— Directions for this task —
Which of the lines in the data mention the string "innymi"? List them all.

— Listed records —
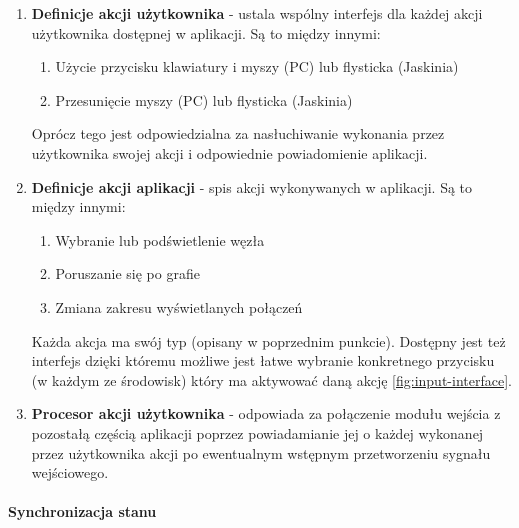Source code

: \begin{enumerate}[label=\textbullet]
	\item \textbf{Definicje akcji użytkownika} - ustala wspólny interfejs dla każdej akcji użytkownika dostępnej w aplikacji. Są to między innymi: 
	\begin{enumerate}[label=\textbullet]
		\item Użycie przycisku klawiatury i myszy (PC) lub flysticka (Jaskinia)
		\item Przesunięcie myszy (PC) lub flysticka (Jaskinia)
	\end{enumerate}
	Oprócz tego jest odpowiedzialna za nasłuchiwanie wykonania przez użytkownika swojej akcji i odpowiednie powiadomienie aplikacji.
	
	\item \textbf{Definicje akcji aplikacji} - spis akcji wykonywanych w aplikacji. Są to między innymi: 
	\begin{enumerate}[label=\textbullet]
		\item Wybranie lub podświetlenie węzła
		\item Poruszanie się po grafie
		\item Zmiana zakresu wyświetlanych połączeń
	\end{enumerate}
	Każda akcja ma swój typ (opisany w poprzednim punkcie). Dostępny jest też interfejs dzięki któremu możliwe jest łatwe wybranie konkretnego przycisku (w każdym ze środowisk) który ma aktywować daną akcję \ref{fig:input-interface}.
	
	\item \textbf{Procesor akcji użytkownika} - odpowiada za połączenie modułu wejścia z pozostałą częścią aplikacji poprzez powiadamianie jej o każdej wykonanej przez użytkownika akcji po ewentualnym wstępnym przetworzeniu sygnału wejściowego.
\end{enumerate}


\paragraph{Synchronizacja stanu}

— Task solution —
	\item \textbf{Definicje akcji użytkownika} - ustala wspólny interfejs dla każdej akcji użytkownika dostępnej w aplikacji. Są to między innymi: 
	\item \textbf{Definicje akcji aplikacji} - spis akcji wykonywanych w aplikacji. Są to między innymi: 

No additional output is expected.